#### [What is being asked]
Whenever a line carries the word "formula", pull it out of the entries.

START Input records

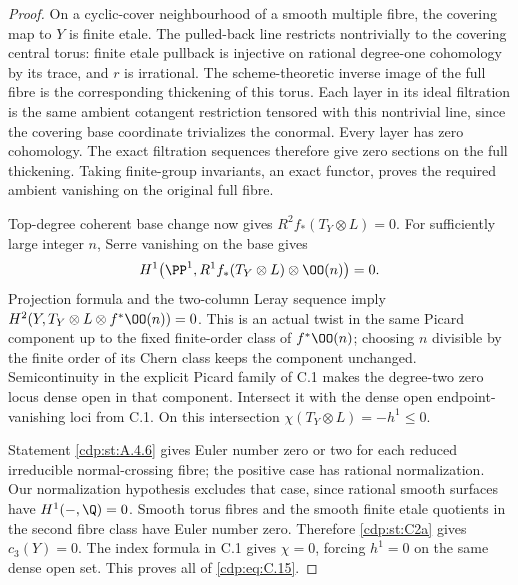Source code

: \begin{proof}
On a cyclic-cover neighbourhood of a smooth multiple fibre, the covering map to $Y$ is finite etale. The pulled-back line restricts nontrivially to the covering central torus: finite etale pullback is injective on rational degree-one cohomology by its trace, and $r$ is irrational. The scheme-theoretic inverse image of the full fibre is the corresponding thickening of this torus. Each layer in its ideal filtration is the same ambient cotangent restriction tensored with this nontrivial line, since the covering base coordinate trivializes the conormal. Every layer has zero cohomology. The exact filtration sequences therefore give zero sections on the full thickening. Taking finite-group invariants, an exact functor, proves the required ambient vanishing on the original full fibre.

Top-degree coherent base change now gives $R^2f_*(T_Y\otimes L)=0$. For sufficiently large integer $n$, Serre vanishing on the base gives
\[
H^1\bigl(\PP^1,R^1f_*(T_Y\otimes L)\otimes\OO(n)\bigr)=0.
\]
Projection formula and the two-column Leray sequence imply
$H^2(Y,T_Y\otimes L\otimes f^*\OO(n))=0$.
This is an actual twist in the same Picard component up to the fixed finite-order class of $f^*\OO(n)$; choosing $n$ divisible by the finite order of its Chern class keeps the component unchanged. Semicontinuity in the explicit Picard family of C.1 makes the degree-two zero locus dense open in that component. Intersect it with the dense open endpoint-vanishing loci from C.1. On this intersection $\chi(T_Y\otimes L)=-h^1\le0$.

Statement \ref{cdp:st:A.4.6} gives Euler number zero or two for each reduced irreducible normal-crossing fibre; the positive case has rational normalization. Our normalization hypothesis excludes that case, since rational smooth surfaces have $H^1(-,\Q)=0$. Smooth torus fibres and the smooth finite etale quotients in the second fibre class have Euler number zero. Therefore \ref{cdp:st:C2a} gives $c_3(Y)=0$. The index formula in C.1 gives $\chi=0$, forcing $h^1=0$ on the same dense open set. This proves all of \eqref{cdp:eq:C.15}.
\end{proof}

END Input records

#### [Task solution]
Projection formula and the two-column Leray sequence imply
Statement \ref{cdp:st:A.4.6} gives Euler number zero or two for each reduced irreducible normal-crossing fibre; the positive case has rational normalization. Our normalization hypothesis excludes that case, since rational smooth surfaces have $H^1(-,\Q)=0$. Smooth torus fibres and the smooth finite etale quotients in the second fibre class have Euler number zero. Therefore \ref{cdp:st:C2a} gives $c_3(Y)=0$. The index formula in C.1 gives $\chi=0$, forcing $h^1=0$ on the same dense open set. This proves all of \eqref{cdp:eq:C.15}.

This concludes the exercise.